Plastics and the environmental footprint
When we consider the impact of a packaging component, we have to consider the whole life cycle of that item, what it’s made of, how it’s made, how it will be used and ultimately how it will be disposed of. By people who are concerned about the environmental impact of their actions, plastic is often seen as the least favourable packaging choice, because it is not ‘natural’ and does not break down (in human time scales at least). When the whole life cycle is taken into account however, plastic may have less impact than it’s alternatives and the question then becomes, where in the life cycle is the waste being created and how much is the relative impact of that waste? Manufactured compostable packaging materials (paper, cellophane, cardboard and bioplastics) have lengthy and complex supply chains – they are made primarily of plant material from crops or trees, usually grown using fossil fuels and large amounts of water as well as pesticides, herbicides and fertilizers – which are also usually derived from fossil fuels. These bulky ingredients are harvested and transported, again using fossil fuels, and then processed using more energy and chemical inputs creating waste water and material which must be disposed of. Plastic on the other hand uses natural gas or oil directly as a feedstock – and as such is made of a non-renewable resource by an industry which could certainly be more transparent, but it has a far simpler supply chain and requires much less energy or water to produce, and being lighter and less bulky requires less energy to transport. So the difference between ‘compostable’ materials and plastic is where the waste is generated. Compostables use fossil fuels and generate more greenhouse gas emissions and water waste in production, while plastic generates more litter and visible environmental pollution and is made of a precious non-renewable resource. Which then has more impact?

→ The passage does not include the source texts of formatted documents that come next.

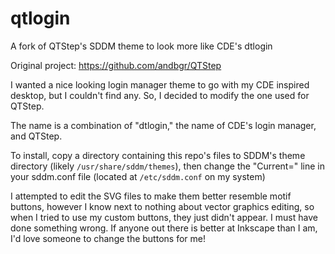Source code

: # qtlogin
A fork of QTStep's SDDM theme to look more like CDE's dtlogin

Original project: https://github.com/andbgr/QTStep

I wanted a nice looking login manager theme to go with my CDE inspired desktop, but I couldn't find any. So, I decided to modify the one used for QTStep.

The name is a combination of "dtlogin," the name of CDE's login manager, and QTStep.

To install, copy a directory containing this repo's files to SDDM's theme directory (likely `/usr/share/sddm/themes`), then change the "Current=" line in your sddm.conf file (located at `/etc/sddm.conf` on my system)

I attempted to edit the SVG files to make them better resemble motif buttons, however I know next to nothing about vector graphics editing, so when I tried to use my custom buttons, they just didn't appear. I must have done something wrong. If anyone out there is better at Inkscape than I am, I'd love someone to change the buttons for me!
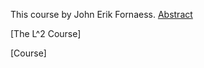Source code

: This course by John Erik Fornaess.
 [Abstract](https://github.com/FornaessL2course/FornaessL2course.github.io/raw/master/The%20Abstract%20for%20this%20course.pdf)
 


[The L^2 Course]

[Course]


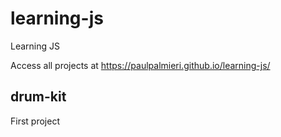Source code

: # learning-js
Learning JS

Access all projects at https://paulpalmieri.github.io/learning-js/

## drum-kit
First project
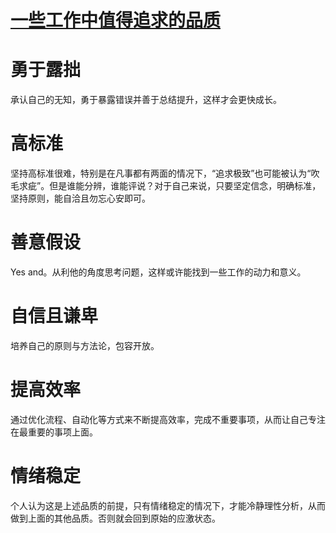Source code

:# [一些工作中值得追求的品质](https://github.com/zzy131250/gitblog/issues/38)

# 勇于露拙
承认自己的无知，勇于暴露错误并善于总结提升，这样才会更快成长。

# 高标准
坚持高标准很难，特别是在凡事都有两面的情况下，“追求极致”也可能被认为“吹毛求疵”。但是谁能分辨，谁能评说？对于自己来说，只要坚定信念，明确标准，坚持原则，能自洽且勿忘心安即可。

# 善意假设
Yes and。从利他的角度思考问题，这样或许能找到一些工作的动力和意义。

# 自信且谦卑
培养自己的原则与方法论，包容开放。

# 提高效率
通过优化流程、自动化等方式来不断提高效率，完成不重要事项，从而让自己专注在最重要的事项上面。

# 情绪稳定
个人认为这是上述品质的前提，只有情绪稳定的情况下，才能冷静理性分析，从而做到上面的其他品质。否则就会回到原始的应激状态。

Feedback we have had from our customers about the compostable coffee packaging suggests that when it is disposed of, it more often goes to the landfill than into the compost. The red bags are not accepted by municipal green waste collections, so if a customer wants to compost it, the only option is home composting. A coffee bag would normally be used and disposed of in a home environment, so is very unlikely to end up as litter. It can be disposed of responsibly through the municipal waste collection into a landfill, where it is relatively stable and effectively sequesters the carbon it contains.
The best solution for now
In the end we chose to go back to a bag made of plastic with a recycled paper outer for functional reasons as well as considerations of environmental footprint. The labels are also made of paper. We have greater versatility in the new label system as we can custom print the information on the labels relating to each coffee variety. It also means that we will be able to introduce new coffees easily and economically and without the waste off the compostable labels.
In an ideal world we wouldn’t need packaging and we’d be able to sell everything on a ‘fill your own’ basis, but in the current retail environment that is not yet practical and we have to use disposable packaging. While this remains the situation we will continue to try to find the best solutions we can.